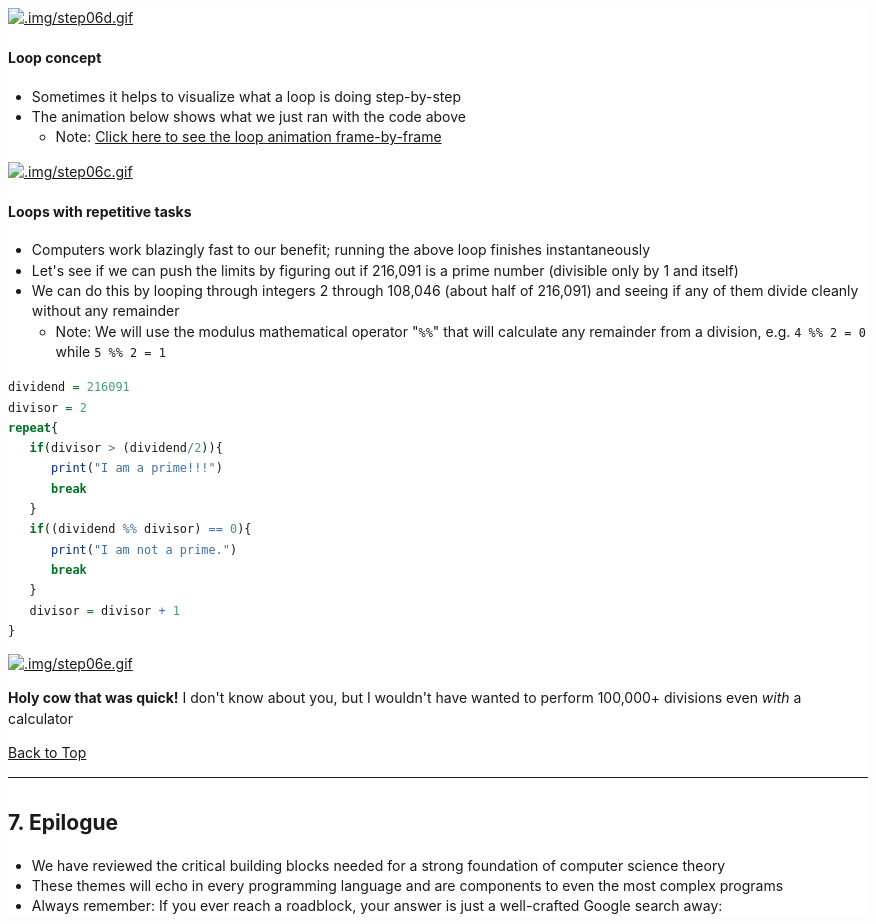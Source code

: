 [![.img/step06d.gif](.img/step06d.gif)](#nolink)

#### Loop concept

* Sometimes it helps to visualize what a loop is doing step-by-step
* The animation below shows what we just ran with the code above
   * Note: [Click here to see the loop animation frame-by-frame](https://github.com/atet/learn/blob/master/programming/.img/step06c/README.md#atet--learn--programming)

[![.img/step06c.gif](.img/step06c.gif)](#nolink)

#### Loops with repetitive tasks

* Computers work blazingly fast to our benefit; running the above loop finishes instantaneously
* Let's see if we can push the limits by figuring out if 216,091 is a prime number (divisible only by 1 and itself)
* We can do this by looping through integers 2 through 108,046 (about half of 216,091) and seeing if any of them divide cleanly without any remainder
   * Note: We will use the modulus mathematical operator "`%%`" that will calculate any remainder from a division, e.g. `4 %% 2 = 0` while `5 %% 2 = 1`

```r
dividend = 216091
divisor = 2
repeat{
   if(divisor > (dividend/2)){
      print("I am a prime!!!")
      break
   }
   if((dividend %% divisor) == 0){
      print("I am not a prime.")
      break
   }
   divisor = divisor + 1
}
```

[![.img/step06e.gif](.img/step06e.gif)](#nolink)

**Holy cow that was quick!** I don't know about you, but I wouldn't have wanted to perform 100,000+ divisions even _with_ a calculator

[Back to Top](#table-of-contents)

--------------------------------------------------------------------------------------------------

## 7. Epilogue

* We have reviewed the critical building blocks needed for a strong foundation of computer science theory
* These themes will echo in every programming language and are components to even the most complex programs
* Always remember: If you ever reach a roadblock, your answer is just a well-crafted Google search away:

# # # #

[BRIEF] Lines holding the word "about" in the entries above are the ones to pull out. Copy them all.

[SOLVED PROBLEM]
* We can do this by looping through integers 2 through 108,046 (about half of 216,091) and seeing if any of them divide cleanly without any remainder
**Holy cow that was quick!** I don't know about you, but I wouldn't have wanted to perform 100,000+ divisions even _with_ a calculator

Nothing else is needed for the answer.